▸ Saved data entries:
▽

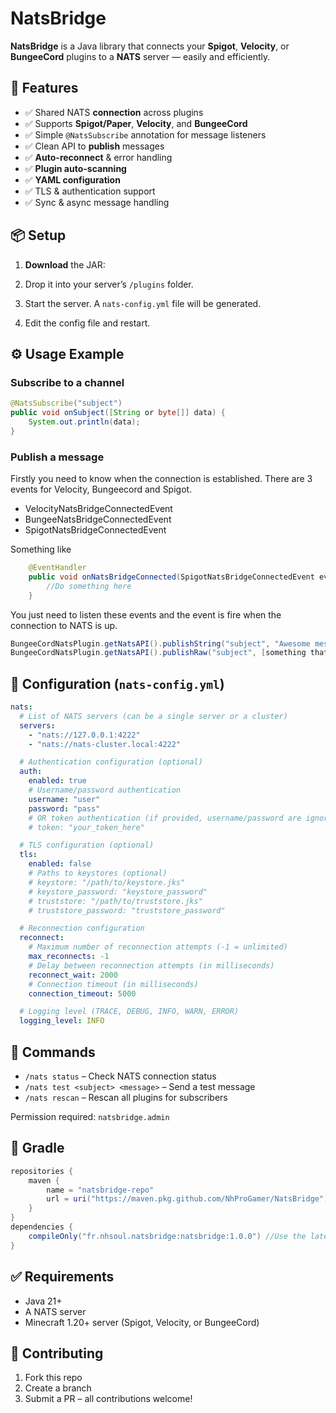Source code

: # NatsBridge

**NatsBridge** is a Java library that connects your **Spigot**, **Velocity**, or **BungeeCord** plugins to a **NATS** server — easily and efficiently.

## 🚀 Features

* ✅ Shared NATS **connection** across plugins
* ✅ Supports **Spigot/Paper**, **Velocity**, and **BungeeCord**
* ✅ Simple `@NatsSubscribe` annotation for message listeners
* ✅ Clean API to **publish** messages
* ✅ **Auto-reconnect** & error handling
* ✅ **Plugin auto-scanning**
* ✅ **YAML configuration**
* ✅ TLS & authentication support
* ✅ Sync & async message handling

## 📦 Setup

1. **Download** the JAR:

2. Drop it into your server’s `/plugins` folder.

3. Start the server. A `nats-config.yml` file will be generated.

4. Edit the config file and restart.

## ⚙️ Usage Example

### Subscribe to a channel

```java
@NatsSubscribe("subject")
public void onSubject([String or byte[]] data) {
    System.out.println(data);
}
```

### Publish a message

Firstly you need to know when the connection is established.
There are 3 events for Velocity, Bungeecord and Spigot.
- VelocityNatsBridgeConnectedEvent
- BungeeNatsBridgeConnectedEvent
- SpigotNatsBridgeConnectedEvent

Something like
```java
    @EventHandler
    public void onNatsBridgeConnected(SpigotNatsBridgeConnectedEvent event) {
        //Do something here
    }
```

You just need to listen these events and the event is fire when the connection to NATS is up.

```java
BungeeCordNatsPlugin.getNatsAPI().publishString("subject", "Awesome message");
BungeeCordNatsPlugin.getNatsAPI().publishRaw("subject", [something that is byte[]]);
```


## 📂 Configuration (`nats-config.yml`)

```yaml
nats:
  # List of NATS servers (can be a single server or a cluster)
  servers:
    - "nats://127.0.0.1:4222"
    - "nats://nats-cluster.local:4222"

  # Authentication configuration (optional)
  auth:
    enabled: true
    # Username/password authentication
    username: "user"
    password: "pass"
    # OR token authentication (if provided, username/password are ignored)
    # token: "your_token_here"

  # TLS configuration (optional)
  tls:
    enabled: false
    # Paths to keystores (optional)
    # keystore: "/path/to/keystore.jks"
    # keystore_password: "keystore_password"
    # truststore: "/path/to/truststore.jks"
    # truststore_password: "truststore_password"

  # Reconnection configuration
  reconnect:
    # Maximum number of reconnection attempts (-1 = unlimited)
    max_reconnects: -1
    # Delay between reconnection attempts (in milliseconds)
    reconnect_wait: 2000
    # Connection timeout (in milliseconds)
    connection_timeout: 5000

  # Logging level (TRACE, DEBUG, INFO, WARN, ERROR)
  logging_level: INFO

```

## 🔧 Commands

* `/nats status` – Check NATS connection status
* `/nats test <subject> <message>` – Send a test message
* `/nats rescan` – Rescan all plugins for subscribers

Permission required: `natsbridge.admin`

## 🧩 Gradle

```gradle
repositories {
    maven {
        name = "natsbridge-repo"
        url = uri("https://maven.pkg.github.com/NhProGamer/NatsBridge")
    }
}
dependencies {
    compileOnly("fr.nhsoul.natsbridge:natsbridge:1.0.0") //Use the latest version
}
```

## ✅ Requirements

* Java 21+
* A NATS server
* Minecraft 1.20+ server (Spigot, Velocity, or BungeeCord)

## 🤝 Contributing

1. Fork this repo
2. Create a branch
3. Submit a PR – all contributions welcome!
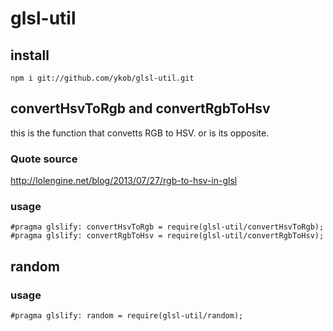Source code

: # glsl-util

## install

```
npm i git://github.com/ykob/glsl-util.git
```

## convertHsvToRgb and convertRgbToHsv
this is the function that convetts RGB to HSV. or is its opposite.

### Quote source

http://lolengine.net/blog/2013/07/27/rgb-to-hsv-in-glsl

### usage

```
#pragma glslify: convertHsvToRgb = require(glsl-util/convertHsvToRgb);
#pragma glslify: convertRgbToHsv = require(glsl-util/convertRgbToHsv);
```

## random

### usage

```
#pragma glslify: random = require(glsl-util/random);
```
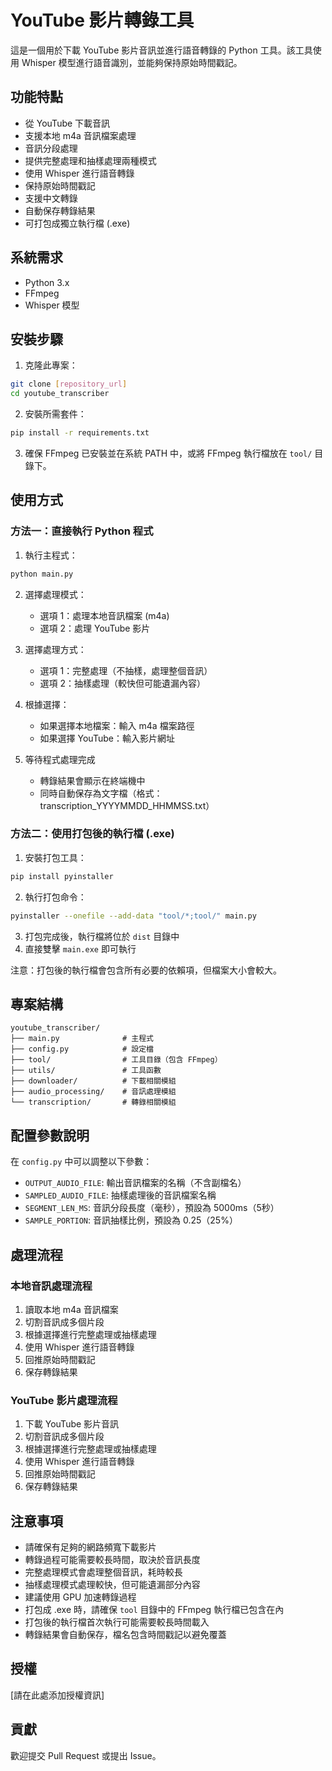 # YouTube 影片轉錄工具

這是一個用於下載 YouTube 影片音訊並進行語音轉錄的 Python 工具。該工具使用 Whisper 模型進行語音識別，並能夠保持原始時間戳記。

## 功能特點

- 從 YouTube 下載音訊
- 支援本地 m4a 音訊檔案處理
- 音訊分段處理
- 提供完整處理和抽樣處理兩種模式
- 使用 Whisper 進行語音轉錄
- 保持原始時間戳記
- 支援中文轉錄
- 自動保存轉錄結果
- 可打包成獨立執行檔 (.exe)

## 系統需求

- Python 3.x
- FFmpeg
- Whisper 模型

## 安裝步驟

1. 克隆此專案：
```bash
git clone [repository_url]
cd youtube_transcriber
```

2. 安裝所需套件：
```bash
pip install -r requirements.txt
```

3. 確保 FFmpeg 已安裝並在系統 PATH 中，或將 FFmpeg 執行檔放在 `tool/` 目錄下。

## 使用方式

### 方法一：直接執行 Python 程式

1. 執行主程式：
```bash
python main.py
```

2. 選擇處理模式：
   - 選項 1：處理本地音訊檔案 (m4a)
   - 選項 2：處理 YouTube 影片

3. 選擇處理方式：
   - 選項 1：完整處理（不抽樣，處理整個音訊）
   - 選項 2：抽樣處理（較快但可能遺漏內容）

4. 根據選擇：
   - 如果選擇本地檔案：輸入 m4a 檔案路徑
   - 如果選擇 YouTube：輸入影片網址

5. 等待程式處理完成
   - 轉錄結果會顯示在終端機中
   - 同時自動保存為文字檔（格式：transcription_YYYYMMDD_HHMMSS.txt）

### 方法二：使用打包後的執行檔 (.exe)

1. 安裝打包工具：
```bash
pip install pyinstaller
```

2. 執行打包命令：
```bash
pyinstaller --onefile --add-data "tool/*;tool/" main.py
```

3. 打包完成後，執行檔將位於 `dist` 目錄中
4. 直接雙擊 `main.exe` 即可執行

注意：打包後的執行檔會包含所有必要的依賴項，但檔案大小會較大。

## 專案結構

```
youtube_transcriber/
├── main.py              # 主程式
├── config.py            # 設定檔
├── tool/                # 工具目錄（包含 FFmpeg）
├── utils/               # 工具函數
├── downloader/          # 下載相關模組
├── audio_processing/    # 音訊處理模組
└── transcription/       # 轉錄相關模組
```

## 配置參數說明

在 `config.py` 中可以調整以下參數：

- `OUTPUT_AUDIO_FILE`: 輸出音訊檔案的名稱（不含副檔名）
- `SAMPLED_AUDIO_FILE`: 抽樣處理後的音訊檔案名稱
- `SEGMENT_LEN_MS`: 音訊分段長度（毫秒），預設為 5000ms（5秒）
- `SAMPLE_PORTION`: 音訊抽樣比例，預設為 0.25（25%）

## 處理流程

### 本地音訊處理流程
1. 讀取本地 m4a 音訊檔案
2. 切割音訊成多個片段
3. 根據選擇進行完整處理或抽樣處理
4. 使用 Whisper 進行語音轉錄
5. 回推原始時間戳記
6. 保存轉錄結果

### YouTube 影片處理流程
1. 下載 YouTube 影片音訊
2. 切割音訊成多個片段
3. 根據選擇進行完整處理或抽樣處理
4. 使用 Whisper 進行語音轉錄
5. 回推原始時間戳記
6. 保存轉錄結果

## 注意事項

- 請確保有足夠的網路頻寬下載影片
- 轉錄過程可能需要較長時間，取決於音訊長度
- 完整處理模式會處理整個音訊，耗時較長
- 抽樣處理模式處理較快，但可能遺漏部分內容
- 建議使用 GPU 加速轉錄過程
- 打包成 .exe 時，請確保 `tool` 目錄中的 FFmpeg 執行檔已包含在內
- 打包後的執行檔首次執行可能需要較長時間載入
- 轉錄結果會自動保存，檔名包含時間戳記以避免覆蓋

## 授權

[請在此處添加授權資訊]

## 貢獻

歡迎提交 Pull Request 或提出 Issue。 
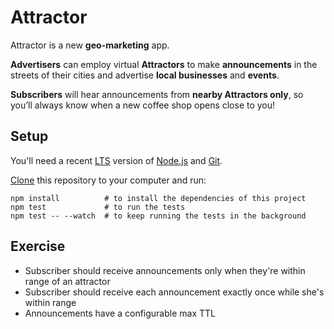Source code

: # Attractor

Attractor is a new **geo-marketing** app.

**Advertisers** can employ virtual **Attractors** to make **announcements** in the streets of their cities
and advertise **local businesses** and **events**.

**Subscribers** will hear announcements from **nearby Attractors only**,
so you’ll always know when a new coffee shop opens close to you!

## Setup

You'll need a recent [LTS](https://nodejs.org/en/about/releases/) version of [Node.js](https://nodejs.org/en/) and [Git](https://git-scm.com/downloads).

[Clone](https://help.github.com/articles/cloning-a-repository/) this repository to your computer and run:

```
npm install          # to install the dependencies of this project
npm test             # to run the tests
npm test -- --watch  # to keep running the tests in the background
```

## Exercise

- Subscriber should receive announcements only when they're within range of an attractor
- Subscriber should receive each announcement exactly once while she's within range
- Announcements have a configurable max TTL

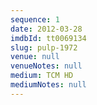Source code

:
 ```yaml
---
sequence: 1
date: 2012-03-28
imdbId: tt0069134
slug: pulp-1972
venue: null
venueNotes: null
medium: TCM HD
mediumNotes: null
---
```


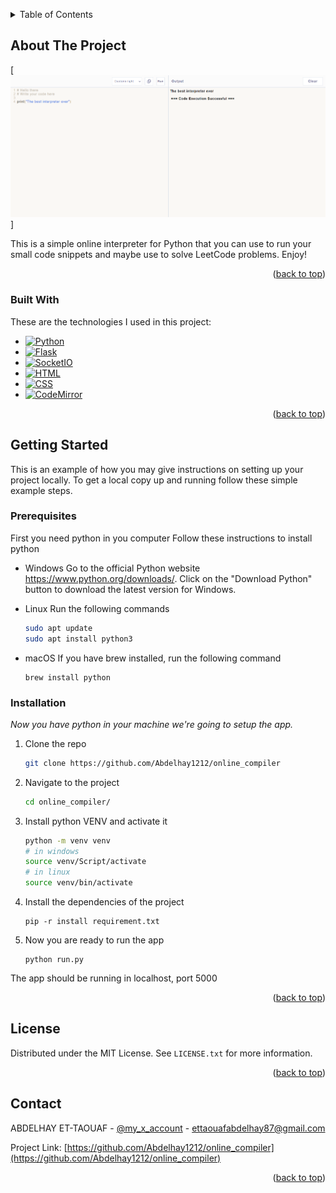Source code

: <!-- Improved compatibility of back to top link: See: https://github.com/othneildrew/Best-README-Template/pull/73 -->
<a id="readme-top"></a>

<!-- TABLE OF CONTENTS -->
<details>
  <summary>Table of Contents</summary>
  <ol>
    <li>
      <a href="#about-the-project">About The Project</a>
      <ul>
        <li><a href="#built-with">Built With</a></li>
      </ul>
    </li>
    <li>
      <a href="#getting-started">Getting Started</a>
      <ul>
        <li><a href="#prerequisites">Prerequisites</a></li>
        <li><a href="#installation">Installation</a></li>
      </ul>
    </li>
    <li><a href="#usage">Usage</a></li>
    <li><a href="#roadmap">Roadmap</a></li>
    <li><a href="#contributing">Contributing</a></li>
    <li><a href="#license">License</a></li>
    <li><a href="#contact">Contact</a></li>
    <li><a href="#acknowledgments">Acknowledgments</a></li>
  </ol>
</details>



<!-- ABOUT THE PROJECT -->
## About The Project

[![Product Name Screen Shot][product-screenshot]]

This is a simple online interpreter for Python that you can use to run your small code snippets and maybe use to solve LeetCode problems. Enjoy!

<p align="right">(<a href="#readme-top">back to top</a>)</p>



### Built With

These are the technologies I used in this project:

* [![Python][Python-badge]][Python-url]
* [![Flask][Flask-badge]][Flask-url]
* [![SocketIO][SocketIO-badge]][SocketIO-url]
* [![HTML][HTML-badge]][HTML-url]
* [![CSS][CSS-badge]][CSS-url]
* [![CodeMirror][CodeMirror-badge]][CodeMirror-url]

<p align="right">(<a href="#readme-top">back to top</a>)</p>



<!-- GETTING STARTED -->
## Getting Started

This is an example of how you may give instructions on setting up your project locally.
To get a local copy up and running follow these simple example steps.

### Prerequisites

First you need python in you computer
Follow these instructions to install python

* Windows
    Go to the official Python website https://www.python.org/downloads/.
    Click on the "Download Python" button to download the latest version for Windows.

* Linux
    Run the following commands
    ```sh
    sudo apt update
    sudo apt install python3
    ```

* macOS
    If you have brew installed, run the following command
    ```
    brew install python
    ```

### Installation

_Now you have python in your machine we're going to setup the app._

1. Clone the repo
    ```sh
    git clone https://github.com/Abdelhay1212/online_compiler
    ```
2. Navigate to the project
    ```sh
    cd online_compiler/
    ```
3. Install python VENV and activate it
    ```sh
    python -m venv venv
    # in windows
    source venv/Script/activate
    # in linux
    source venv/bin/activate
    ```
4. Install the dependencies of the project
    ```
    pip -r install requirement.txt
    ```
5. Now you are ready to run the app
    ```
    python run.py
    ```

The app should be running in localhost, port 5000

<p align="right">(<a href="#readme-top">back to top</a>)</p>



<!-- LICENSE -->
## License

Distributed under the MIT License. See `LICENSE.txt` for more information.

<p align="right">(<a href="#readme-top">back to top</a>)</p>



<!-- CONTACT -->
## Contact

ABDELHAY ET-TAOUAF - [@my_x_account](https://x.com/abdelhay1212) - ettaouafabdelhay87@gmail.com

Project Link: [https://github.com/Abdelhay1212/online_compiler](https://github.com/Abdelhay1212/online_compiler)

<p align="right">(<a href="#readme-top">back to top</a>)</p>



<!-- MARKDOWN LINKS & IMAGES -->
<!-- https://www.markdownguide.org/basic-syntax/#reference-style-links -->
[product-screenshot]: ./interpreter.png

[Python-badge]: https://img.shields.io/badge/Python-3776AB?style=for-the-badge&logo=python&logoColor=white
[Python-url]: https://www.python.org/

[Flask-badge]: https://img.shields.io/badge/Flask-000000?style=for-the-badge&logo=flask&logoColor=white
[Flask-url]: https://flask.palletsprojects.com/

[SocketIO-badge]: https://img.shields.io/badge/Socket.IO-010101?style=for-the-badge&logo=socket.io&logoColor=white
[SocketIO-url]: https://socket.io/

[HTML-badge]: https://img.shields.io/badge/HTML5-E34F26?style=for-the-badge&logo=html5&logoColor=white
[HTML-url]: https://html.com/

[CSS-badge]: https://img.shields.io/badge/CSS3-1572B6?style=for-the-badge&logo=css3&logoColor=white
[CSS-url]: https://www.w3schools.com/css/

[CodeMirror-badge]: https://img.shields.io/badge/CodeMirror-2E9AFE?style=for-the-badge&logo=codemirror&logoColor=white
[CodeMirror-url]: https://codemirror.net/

△

▸ Problem statement: Please, from the entries above, set down exactly the lines from the one containing "NATS **connection** across plugins" through the one containing "### Publish a message", and only those.

▸ Output for this exercise:
* ✅ Shared NATS **connection** across plugins
* ✅ Supports **Spigot/Paper**, **Velocity**, and **BungeeCord**
* ✅ Simple `@NatsSubscribe` annotation for message listeners
* ✅ Clean API to **publish** messages
* ✅ **Auto-reconnect** & error handling
* ✅ **Plugin auto-scanning**
* ✅ **YAML configuration**
* ✅ TLS & authentication support
* ✅ Sync & async message handling

## 📦 Setup

1. **Download** the JAR:

2. Drop it into your server’s `/plugins` folder.

3. Start the server. A `nats-config.yml` file will be generated.

4. Edit the config file and restart.

## ⚙️ Usage Example

### Subscribe to a channel

```java
@NatsSubscribe("subject")
public void onSubject([String or byte[]] data) {
    System.out.println(data);
}
```

### Publish a message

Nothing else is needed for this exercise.